5-6 gün önce üye katılımlarıyla ilgili konuştuğum CHP Bursa İl Başkanı Nihat Yeşiltaş:
“Son 10 gün içinde hatta belki daha kısa zamanda 500’e yakın bir üye girişi olduğunu, 10 otobüs kiraladıklarını ve haftaya Ankara’ya giderek rozetlerini genel merkezde takacaklarını belirtmişti.”
Fakat dün akşam il başkanlığından yola çıkan CHP Bursa örgütleri, tam tamına 15 otobüs ve son birkaç günde gelen üye başvurularıyla 650’ye yükselen yeni üyeleriyle Ankara’ya gitti.

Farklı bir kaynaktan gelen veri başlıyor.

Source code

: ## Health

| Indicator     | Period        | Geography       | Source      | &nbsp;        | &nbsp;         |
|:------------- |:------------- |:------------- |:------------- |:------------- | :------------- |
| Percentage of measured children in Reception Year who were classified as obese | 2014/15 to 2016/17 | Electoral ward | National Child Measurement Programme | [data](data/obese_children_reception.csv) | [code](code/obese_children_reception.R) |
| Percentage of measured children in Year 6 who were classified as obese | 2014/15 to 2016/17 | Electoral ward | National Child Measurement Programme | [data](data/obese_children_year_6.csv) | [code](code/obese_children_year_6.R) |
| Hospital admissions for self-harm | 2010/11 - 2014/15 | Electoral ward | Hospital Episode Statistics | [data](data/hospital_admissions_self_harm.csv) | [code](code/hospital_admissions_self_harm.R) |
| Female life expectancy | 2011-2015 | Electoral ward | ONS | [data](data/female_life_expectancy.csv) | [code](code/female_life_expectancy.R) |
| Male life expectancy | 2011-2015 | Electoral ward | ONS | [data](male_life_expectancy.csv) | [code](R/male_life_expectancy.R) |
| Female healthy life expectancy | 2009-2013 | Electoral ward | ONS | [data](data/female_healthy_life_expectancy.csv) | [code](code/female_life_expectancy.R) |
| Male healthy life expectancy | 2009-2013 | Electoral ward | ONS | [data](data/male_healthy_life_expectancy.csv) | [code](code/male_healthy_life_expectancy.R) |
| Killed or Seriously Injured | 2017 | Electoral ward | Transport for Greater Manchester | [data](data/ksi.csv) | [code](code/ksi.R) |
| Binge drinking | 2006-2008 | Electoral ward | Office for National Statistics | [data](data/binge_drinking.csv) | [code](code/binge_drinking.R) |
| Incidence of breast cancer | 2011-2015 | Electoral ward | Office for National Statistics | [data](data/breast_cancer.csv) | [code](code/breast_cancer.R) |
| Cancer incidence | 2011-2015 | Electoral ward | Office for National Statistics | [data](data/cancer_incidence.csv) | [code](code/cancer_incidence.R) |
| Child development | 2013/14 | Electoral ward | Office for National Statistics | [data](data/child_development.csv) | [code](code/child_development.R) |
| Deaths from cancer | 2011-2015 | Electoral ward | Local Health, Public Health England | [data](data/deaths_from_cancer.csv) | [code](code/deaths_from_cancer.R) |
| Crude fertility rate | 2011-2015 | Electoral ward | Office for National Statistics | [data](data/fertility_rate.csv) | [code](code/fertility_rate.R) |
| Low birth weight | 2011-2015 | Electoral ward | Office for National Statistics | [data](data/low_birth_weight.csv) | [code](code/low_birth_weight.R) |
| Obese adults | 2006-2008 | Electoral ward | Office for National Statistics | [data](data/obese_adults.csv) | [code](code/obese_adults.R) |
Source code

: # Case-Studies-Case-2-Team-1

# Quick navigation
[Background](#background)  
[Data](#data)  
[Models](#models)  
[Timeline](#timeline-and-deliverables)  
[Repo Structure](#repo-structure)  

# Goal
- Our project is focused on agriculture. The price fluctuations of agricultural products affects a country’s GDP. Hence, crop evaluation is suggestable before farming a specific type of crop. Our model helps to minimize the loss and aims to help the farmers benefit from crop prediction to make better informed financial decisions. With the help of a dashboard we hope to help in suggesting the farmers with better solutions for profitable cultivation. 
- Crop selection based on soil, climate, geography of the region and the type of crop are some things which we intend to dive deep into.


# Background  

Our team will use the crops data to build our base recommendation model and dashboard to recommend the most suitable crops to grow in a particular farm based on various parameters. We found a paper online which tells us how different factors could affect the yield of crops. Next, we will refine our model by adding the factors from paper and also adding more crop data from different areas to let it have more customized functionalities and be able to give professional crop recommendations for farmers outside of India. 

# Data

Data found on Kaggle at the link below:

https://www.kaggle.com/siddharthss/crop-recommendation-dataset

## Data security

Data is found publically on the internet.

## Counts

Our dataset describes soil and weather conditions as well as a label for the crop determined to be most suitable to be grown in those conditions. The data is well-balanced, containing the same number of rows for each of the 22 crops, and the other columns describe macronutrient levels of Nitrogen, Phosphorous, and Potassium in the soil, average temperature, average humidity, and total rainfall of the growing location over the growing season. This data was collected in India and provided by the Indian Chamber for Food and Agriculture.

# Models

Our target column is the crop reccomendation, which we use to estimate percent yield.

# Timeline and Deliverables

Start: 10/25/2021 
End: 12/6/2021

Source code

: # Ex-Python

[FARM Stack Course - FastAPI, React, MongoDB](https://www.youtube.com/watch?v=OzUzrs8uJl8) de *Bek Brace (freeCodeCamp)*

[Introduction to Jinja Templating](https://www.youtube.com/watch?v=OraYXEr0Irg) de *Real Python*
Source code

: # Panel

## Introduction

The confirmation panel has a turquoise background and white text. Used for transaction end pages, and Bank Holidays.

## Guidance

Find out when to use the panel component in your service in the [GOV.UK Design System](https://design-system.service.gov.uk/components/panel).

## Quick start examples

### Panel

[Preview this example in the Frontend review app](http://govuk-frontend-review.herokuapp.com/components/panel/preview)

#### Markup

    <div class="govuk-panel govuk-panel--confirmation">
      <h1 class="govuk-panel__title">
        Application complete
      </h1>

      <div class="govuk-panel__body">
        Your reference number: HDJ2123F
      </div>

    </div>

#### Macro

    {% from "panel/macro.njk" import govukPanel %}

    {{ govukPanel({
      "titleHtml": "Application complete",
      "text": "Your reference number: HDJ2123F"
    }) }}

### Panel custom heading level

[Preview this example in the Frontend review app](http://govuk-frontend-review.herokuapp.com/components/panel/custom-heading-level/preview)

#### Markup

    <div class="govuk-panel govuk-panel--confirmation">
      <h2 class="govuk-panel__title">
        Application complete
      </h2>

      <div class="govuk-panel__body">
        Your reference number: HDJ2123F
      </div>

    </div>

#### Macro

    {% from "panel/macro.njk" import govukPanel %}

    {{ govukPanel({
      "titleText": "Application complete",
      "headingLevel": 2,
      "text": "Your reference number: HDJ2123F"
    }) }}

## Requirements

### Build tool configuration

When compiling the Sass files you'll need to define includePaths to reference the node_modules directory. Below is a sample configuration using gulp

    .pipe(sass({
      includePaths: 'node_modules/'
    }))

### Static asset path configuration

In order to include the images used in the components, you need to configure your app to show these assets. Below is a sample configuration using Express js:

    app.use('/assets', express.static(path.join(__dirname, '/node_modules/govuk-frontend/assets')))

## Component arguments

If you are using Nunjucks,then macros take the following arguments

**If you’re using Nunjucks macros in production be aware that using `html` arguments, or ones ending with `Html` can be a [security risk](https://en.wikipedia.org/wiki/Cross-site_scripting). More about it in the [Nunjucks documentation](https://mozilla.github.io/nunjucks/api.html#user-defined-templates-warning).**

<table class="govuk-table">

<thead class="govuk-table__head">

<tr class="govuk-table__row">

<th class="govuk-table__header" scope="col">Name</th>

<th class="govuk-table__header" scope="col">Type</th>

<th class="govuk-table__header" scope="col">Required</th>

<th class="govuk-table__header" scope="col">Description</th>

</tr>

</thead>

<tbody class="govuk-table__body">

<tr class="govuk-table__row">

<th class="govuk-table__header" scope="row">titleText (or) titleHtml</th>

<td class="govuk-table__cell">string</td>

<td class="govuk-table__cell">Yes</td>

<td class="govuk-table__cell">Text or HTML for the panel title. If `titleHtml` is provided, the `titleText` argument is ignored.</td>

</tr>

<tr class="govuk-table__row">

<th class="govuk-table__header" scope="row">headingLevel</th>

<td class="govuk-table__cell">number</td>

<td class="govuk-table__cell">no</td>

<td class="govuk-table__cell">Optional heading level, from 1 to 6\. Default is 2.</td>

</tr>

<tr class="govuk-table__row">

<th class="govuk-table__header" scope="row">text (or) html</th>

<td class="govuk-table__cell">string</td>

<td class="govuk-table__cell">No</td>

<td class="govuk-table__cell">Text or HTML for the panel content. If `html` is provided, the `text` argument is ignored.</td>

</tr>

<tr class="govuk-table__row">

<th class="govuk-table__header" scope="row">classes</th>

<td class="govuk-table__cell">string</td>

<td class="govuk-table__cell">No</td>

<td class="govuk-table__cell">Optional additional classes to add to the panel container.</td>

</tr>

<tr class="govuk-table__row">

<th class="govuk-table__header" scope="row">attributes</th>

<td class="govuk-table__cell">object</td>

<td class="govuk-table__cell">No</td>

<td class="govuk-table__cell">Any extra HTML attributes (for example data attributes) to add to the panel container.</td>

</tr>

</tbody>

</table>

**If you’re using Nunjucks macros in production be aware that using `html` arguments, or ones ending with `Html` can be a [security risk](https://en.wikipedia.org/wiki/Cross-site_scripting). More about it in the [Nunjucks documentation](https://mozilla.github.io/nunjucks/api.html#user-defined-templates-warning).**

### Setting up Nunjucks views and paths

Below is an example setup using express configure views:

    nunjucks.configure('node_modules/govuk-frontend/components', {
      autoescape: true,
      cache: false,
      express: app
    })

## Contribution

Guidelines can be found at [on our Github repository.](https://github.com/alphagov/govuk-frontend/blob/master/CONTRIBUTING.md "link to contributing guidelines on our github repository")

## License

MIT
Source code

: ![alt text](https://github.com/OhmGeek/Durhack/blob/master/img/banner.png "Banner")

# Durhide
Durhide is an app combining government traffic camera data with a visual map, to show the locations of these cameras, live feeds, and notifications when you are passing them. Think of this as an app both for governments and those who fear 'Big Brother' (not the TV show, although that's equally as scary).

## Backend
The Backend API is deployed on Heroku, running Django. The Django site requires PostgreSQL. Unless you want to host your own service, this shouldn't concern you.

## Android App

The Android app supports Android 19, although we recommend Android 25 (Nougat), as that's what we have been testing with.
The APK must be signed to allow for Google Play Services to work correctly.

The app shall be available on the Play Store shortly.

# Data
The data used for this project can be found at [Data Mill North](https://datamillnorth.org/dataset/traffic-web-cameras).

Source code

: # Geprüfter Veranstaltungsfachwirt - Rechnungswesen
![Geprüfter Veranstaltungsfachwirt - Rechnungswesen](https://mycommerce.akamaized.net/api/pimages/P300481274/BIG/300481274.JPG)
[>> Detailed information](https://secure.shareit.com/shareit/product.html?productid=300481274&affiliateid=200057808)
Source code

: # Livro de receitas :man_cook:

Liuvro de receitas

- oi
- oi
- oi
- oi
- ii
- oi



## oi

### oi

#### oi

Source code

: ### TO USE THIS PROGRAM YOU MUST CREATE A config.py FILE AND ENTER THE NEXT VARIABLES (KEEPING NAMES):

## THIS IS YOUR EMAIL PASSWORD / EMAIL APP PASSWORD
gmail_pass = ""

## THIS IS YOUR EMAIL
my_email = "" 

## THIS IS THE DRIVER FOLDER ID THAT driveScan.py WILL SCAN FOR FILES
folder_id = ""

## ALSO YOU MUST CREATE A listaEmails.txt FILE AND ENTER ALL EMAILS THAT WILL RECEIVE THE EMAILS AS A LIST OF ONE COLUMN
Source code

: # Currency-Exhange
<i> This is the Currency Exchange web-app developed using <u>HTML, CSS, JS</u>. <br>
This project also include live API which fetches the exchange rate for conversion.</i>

Ve bu konuyla ilgili konuştuğum Nihat Yeşiltaş; üye girişlerinin süratle arttığını, hemşehri derneklerinin de hafta içi ziyaretleri olduğunu ve birçok farklı bölgelerden de katılımların devam ettiğini ifade ederken,
İttifakla ilgili isteklerini yineleyip adaylık başvuru tarihinin de uzatıldığını ve başvuruların 5 Aralık'a kadar devam edeceğini söyledi.
Bu arada çoğumuzun bildiği üzere, CHP Belediyelerinde; Nilüfer, Mudanya ve Gemlik’te aday adayı sayısı oldukça fazla.
Ve bazı güçlü adayların aynı bölgeden adaylık yarışına girdiğini de görüyoruz. Keza bunun en göz önünde örneği, Nilüfer diyebiliriz.
Haliyle bu noktada aday belirleme de hiç kolay olmayacaktır. O zaman kriter nasıl olacak?
Yeşiltaş’ın bu soruma verdiği yanıt ise;
“Büyükşehir de düşünülerek ilçelerden en çok oy getirebilecek adaylar tespit edildikten sonra bu isimler genel merkezin önceliği olacaktır muhakkak” oldu.
Yani mesele şu ki; “Öteden beri partiliyim, herkes bilir tanır beni” demek yeterli olmayacaktır.
Veya “Önceki seçimlerde aday olduğum diğer partide kazanamadım ama param gücüm çok” diyenlerin de düşündüğü gibi aday olması çantada keklik olmayacak!
Üstelik adaylara baktığımızda, çoğu maddi anlamda veya kariyer noktasında hiç de fena sayılmazlar.
Buradaki kriter, tüm bunların yanında seçmenin güvenini ve sempatisini kazanabilecek adaylar olmaları belli ki!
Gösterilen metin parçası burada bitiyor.